» Recorded information:
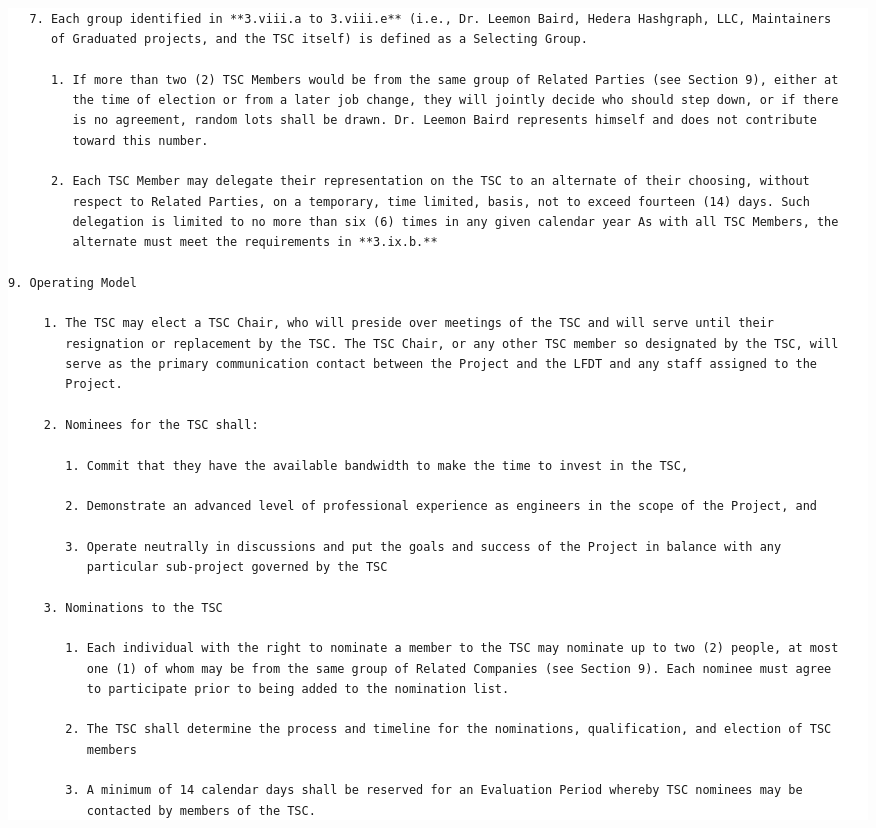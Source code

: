        7. Each group identified in **3.viii.a to 3.viii.e** (i.e., Dr. Leemon Baird, Hedera Hashgraph, LLC, Maintainers
          of Graduated projects, and the TSC itself) is defined as a Selecting Group.
       
          1. If more than two (2) TSC Members would be from the same group of Related Parties (see Section 9), either at
             the time of election or from a later job change, they will jointly decide who should step down, or if there
             is no agreement, random lots shall be drawn. Dr. Leemon Baird represents himself and does not contribute
             toward this number.
          
          2. Each TSC Member may delegate their representation on the TSC to an alternate of their choosing, without
             respect to Related Parties, on a temporary, time limited, basis, not to exceed fourteen (14) days. Such
             delegation is limited to no more than six (6) times in any given calendar year As with all TSC Members, the
             alternate must meet the requirements in **3.ix.b.**
          
    9. Operating Model
   
         1. The TSC may elect a TSC Chair, who will preside over meetings of the TSC and will serve until their
            resignation or replacement by the TSC. The TSC Chair, or any other TSC member so designated by the TSC, will
            serve as the primary communication contact between the Project and the LFDT and any staff assigned to the
            Project.
       
         2. Nominees for the TSC shall:
       
            1. Commit that they have the available bandwidth to make the time to invest in the TSC,
            
            2. Demonstrate an advanced level of professional experience as engineers in the scope of the Project, and
            
            3. Operate neutrally in discussions and put the goals and success of the Project in balance with any
               particular sub-project governed by the TSC
            
         3. Nominations to the TSC
       
            1. Each individual with the right to nominate a member to the TSC may nominate up to two (2) people, at most
               one (1) of whom may be from the same group of Related Companies (see Section 9). Each nominee must agree
               to participate prior to being added to the nomination list.
            
            2. The TSC shall determine the process and timeline for the nominations, qualification, and election of TSC
               members
            
            3. A minimum of 14 calendar days shall be reserved for an Evaluation Period whereby TSC nominees may be
               contacted by members of the TSC.
            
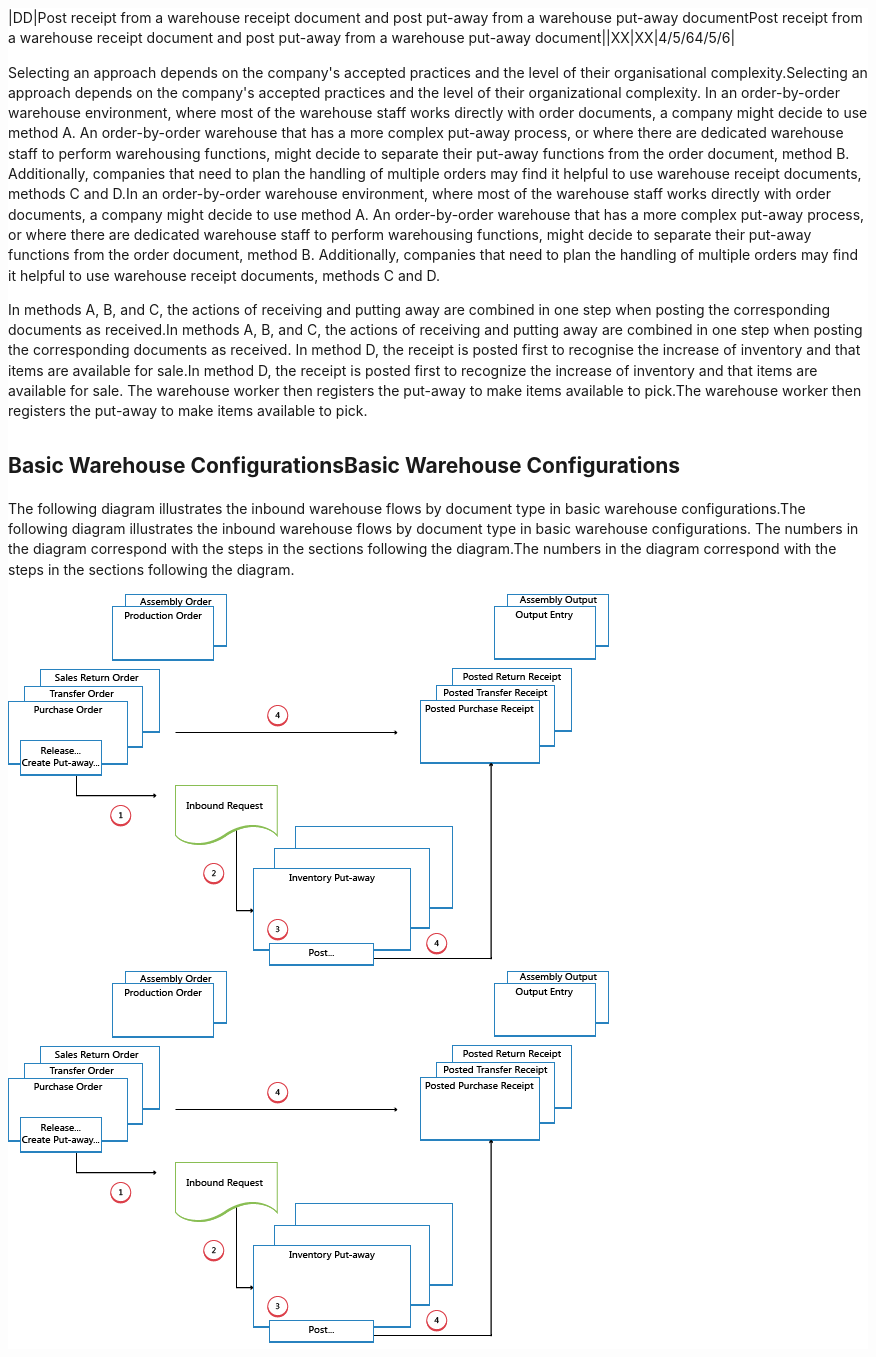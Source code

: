 |<span data-ttu-id="02721-141">D</span><span class="sxs-lookup"><span data-stu-id="02721-141">D</span></span>|<span data-ttu-id="02721-142">Post receipt from a warehouse receipt document and post put-away from a warehouse put-away document</span><span class="sxs-lookup"><span data-stu-id="02721-142">Post receipt from a warehouse receipt document and post put-away from a warehouse put-away document</span></span>||<span data-ttu-id="02721-143">X</span><span class="sxs-lookup"><span data-stu-id="02721-143">X</span></span>|<span data-ttu-id="02721-144">X</span><span class="sxs-lookup"><span data-stu-id="02721-144">X</span></span>|<span data-ttu-id="02721-145">4/5/6</span><span class="sxs-lookup"><span data-stu-id="02721-145">4/5/6</span></span>|  

<span data-ttu-id="02721-146">Selecting an approach depends on the company's accepted practices and the level of their organisational complexity.</span><span class="sxs-lookup"><span data-stu-id="02721-146">Selecting an approach depends on the company's accepted practices and the level of their organizational complexity.</span></span> <span data-ttu-id="02721-147">In an order-by-order warehouse environment, where most of the warehouse staff works directly with order documents, a company might decide to use method A. An order-by-order warehouse that has a more complex put-away process, or where there are dedicated warehouse staff to perform warehousing functions, might decide to separate their put-away functions from the order document, method B. Additionally, companies that need to plan the handling of multiple orders may find it helpful to use warehouse receipt documents, methods C and D.</span><span class="sxs-lookup"><span data-stu-id="02721-147">In an order-by-order warehouse environment, where most of the warehouse staff works directly with order documents, a company might decide to use method A. An order-by-order warehouse that has a more complex put-away process, or where there are dedicated warehouse staff to perform warehousing functions, might decide to separate their put-away functions from the order document, method B. Additionally, companies that need to plan the handling of multiple orders may find it helpful to use warehouse receipt documents, methods C and D.</span></span>  

<span data-ttu-id="02721-148">In methods A, B, and C, the actions of receiving and putting away are combined in one step when posting the corresponding documents as received.</span><span class="sxs-lookup"><span data-stu-id="02721-148">In methods A, B, and C, the actions of receiving and putting away are combined in one step when posting the corresponding documents as received.</span></span> <span data-ttu-id="02721-149">In method D, the receipt is posted first to recognise the increase of inventory and that items are available for sale.</span><span class="sxs-lookup"><span data-stu-id="02721-149">In method D, the receipt is posted first to recognize the increase of inventory and that items are available for sale.</span></span> <span data-ttu-id="02721-150">The warehouse worker then registers the put-away to make items available to pick.</span><span class="sxs-lookup"><span data-stu-id="02721-150">The warehouse worker then registers the put-away to make items available to pick.</span></span>  

## <a name="basic-warehouse-configurations"></a><span data-ttu-id="02721-151">Basic Warehouse Configurations</span><span class="sxs-lookup"><span data-stu-id="02721-151">Basic Warehouse Configurations</span></span>  
<span data-ttu-id="02721-152">The following diagram illustrates the inbound warehouse flows by document type in basic warehouse configurations.</span><span class="sxs-lookup"><span data-stu-id="02721-152">The following diagram illustrates the inbound warehouse flows by document type in basic warehouse configurations.</span></span> <span data-ttu-id="02721-153">The numbers in the diagram correspond with the steps in the sections following the diagram.</span><span class="sxs-lookup"><span data-stu-id="02721-153">The numbers in the diagram correspond with the steps in the sections following the diagram.</span></span>  

<span data-ttu-id="02721-154">![Inbound flow in basic warehouse configurations](media/design_details_warehouse_management_inbound_basic_flow.png "design_details_warehouse_management_inbound_basic_flow")</span><span class="sxs-lookup"><span data-stu-id="02721-154">![Inbound flow in basic warehouse configurations](media/design_details_warehouse_management_inbound_basic_flow.png "design_details_warehouse_management_inbound_basic_flow")</span></span>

» About this task:
Your answer must be the lines above from the one containing "1. If more than" to the one containing "the time of", both included, restated word for word.

» Result:
          1. If more than two (2) TSC Members would be from the same group of Related Parties (see Section 9), either at
             the time of election or from a later job change, they will jointly decide who should step down, or if there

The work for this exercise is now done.